Such Messianism may have either preceded or proceeded-on an adoption of the rite of baptism. Given a resort to Messianism by the Jesuists after the fall of Jerusalem, the alleged testimony of the Baptist to Jesus as the Appointed One might be the first step; and the resort to the baptismal rite would follow on the myth that Jesus had been actually baptized by John. In [Acts, i, 5], Jesus is in effect made to represent John’s baptism with water as superseded by a baptism in the Holy Ghost.[83] In the Pauline epistles we have trace of a conflict over this as over other Judaic practices, Paul being made to declare ([1 Cor. i, 17]) that “Christ sent me not to baptize but to preach the gospel,” though he admits having baptized a few.[84] All that is clear is that the Jesuists were not primarily baptizers; that they began to baptize “in the name of Jesus Christ,”[85] with a formula of the Holy Ghost and fire, but really in the traditional manner with water; and that long afterwards they feigned that the Founder had prescribed baptism with a trinitarian formula.[86]
Thus far, the local movement was not only Jewish but Judaic. It may or may not have been before the fall of Jerusalem that a Jesuist “apostle” named Paul conceived the idea of creating by propaganda a new Judæo-Jesuist movement appealing to Gentiles. Such an idea is not the invention of Paul or any other Jesuist; the idea of a Messianic Kingdom in which the Gentiles should be saved is found in the Jewish Testaments of the Twelve Patriarchs, written in Hebrew by a Pharisee between the years 109 and 106 B.C.[87] But, thus made current, it might well be adopted by Jesuists. The reason for supposing this to have begun before the year 70 is not merely the tradition to that effect but the fact that in none of the epistles do we have any trace of that “gospel of the Kingdom” which in the synoptics is posited as the evangel of Jesus. That evangel, which is a simple duplication of the alleged evangel of the Baptist, and which we have seen to be wholly mythical, being devoid of possible historic content,[88] is part of the apparatus of the retrospective Messianic claim.

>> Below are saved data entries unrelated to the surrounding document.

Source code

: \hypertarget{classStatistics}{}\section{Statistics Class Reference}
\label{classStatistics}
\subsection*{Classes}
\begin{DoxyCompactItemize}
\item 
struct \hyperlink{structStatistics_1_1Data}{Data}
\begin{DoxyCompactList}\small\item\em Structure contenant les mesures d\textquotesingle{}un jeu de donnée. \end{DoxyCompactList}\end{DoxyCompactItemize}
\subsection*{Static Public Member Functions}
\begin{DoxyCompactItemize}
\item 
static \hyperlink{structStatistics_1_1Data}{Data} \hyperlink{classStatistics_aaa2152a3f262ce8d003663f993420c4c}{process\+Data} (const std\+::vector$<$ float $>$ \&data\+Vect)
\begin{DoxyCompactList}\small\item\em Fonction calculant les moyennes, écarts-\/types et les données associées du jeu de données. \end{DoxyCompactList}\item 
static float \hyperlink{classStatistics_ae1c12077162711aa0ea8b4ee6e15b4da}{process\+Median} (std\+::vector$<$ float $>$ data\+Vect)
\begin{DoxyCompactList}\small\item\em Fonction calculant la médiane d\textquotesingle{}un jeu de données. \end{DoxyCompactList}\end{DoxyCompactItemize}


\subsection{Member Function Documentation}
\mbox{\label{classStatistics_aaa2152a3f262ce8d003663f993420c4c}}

But the Pauline Epistles, even as they show no knowledge of the name Nazareth, or Nazaræan, or Nazarene, or of any gospel teaching, also show no concern over a “gospel of the Kingdom.” Whether or not, then, they are wholly pseudepigraphic, they suggest that a Paulinism of some kind was an early feature in the Jesuist evolution.
According to the Acts, Paul’s name was originally Saul, though no such avowal is ever made in the epistles. The purpose of the statement seems to be to strengthen the case as to his Jewish nationality, which is affirmed in the epistles, as is the item that he had been a murderous persecutor of the early Jesuists. All this suggests a late manipulation of the traditions of an early strife. To claim that the Gentilizing apostle had been a Jew born and bred would be as natural on the Gentilizing side as to allege that the typically Judaic Peter had denied his Lord; while the charge of persecuting the infant church would be a not less natural invention of the Judaic Christians who accepted the tradition that Paul had been a Pharisee and a pupil of Gamaliel. In point of fact we find the Ebionites, the typical Judaic Jesuists, knowing him simply as “Paul of Tarsus” in their version of the Acts or in a previous document upon which that founded.[89] And many Jewish scholars have declared that they cannot conceive the Pauline epistles to have been written by a Rabbinically trained Jew.[90] This does not preclude the possibility that the original Paul, of whose “few very short epistles” personally penned[91] we have probably nothing left that is identifiable,[92] may have been such a Jew, but the presumption is to the contrary.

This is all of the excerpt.